Records for the exercise:
==*==

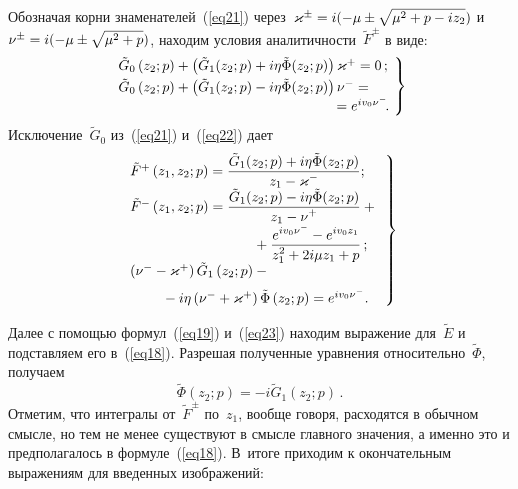 \begin{multicols}{2}
Обозначая корни знаменателей~(\ref{eq21}) через~$\varkappa^\pm \hm= i( -\mu  \pm \sqrt{ \mu ^2 +p - i z_2})$ и~$\nu^\pm\hm= i( -\mu  \pm \sqrt{ \mu ^2 + p})$, находим условия аналитичности~$\tilde F^\pm$ в виде:
\begin{equation}
\left.
  \begin{array}{l}
\hspace*{-2mm}\tilde G_0\left(z_2; p\right) + \left(\tilde G_1(z_2; p)+i\eta \tilde \Phi(z_2; p)\right)    \varkappa^+ = 0\,;\\[3pt]
\hspace*{-2mm}\tilde G_0\left(z_2; p\right) + \left(\tilde G_1(z_2; p)-i\eta \tilde \Phi(z_2; p)\right)\nu^- = {}\\
\hspace*{52mm}{}= e^{i v_0 \nu^-}\!.
  \end{array}\!
  \right\}\!\!
    \label{eq22}
\end{equation}
Исключение~$\tilde G_0$ из~(\ref{eq21}) и~(\ref{eq22}) дает
\begin{equation}
\left.
  \begin{array}{l}
   \tilde F^+\left(z_1,z_2; p\right) = \fr{\tilde G_1(z_2; p)+i\eta \tilde \Phi(z_2; p)}{z_1-\varkappa^-};\\[6pt]
\tilde F^-\left(z_1,z_2; p\right) = \fr{\tilde G_1(z_2; p)-i\eta \tilde \Phi(z_2; p)}{z_1-\nu^+} + {}\\[6pt]
   \hspace*{31mm}{}+\fr{e^{i v_0 \nu^-} - e^{i v_0 z_1}}{z_1^2 +2i \mu   z_1 + p}\,;\\[6pt]
\left(\nu^- - \varkappa^+\right)\tilde G_1\left(z_2; p\right) - {}\\[6pt]
\hspace*{8mm}{}-i \eta \left(\nu^- + \varkappa^+\right) \tilde \Phi\left(z_2; p\right)= e^{i v_0 \nu^-}.
  \end{array}
\right\}
    \label{eq23}
\end{equation}

Далее с помощью формул~(\ref{eq19}) и~(\ref{eq23}) находим выражение для~$\tilde E$ и подставляем его в~(\ref{eq18}). Разрешая полученные уравнения относительно~$\tilde \Phi$, получаем
\begin{equation*}
  \tilde \Phi\left(z_2;p\right) = -i \tilde G_1\left(z_2;p\right)\,.
\end{equation*}
Отметим, что интегралы от~$\tilde F^\pm$ по~$z_1$, вообще говоря, расходятся в обычном смысле, но тем не менее существуют в смысле главного значения, а именно это и предполагалось в формуле~(\ref{eq18}). В~итоге приходим к окончательным выражениям для введенных изображений:


\end{multicols}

==*==

Work item: Transcribe every record exactly and omit each image.

Task result:
 \begin{multicols}{2}
Обозначая корни знаменателей~(\ref{eq21}) через~$\varkappa^\pm \hm= i( -\mu  \pm \sqrt{ \mu ^2 +p - i z_2})$ и~$\nu^\pm\hm= i( -\mu  \pm \sqrt{ \mu ^2 + p})$, находим условия аналитичности~$\tilde F^\pm$ в виде:
\begin{equation}
\left.
  \begin{array}{l}
\hspace*{-2mm}\tilde G_0\left(z_2; p\right) + \left(\tilde G_1(z_2; p)+i\eta \tilde \Phi(z_2; p)\right)    \varkappa^+ = 0\,;\\[3pt]
\hspace*{-2mm}\tilde G_0\left(z_2; p\right) + \left(\tilde G_1(z_2; p)-i\eta \tilde \Phi(z_2; p)\right)\nu^- = {}\\
\hspace*{52mm}{}= e^{i v_0 \nu^-}\!.
  \end{array}\!
  \right\}\!\!
    \label{eq22}
\end{equation}
Исключение~$\tilde G_0$ из~(\ref{eq21}) и~(\ref{eq22}) дает
\begin{equation}
\left.
  \begin{array}{l}
   \tilde F^+\left(z_1,z_2; p\right) = \fr{\tilde G_1(z_2; p)+i\eta \tilde \Phi(z_2; p)}{z_1-\varkappa^-};\\[6pt]
\tilde F^-\left(z_1,z_2; p\right) = \fr{\tilde G_1(z_2; p)-i\eta \tilde \Phi(z_2; p)}{z_1-\nu^+} + {}\\[6pt]
   \hspace*{31mm}{}+\fr{e^{i v_0 \nu^-} - e^{i v_0 z_1}}{z_1^2 +2i \mu   z_1 + p}\,;\\[6pt]
\left(\nu^- - \varkappa^+\right)\tilde G_1\left(z_2; p\right) - {}\\[6pt]
\hspace*{8mm}{}-i \eta \left(\nu^- + \varkappa^+\right) \tilde \Phi\left(z_2; p\right)= e^{i v_0 \nu^-}.
  \end{array}
\right\}
    \label{eq23}
\end{equation}

Далее с помощью формул~(\ref{eq19}) и~(\ref{eq23}) находим выражение для~$\tilde E$ и подставляем его в~(\ref{eq18}). Разрешая полученные уравнения относительно~$\tilde \Phi$, получаем
\begin{equation*}
  \tilde \Phi\left(z_2;p\right) = -i \tilde G_1\left(z_2;p\right)\,.
\end{equation*}
Отметим, что интегралы от~$\tilde F^\pm$ по~$z_1$, вообще говоря, расходятся в обычном смысле, но тем не менее существуют в смысле главного значения, а именно это и предполагалось в формуле~(\ref{eq18}). В~итоге приходим к окончательным выражениям для введенных изображений:


\end{multicols}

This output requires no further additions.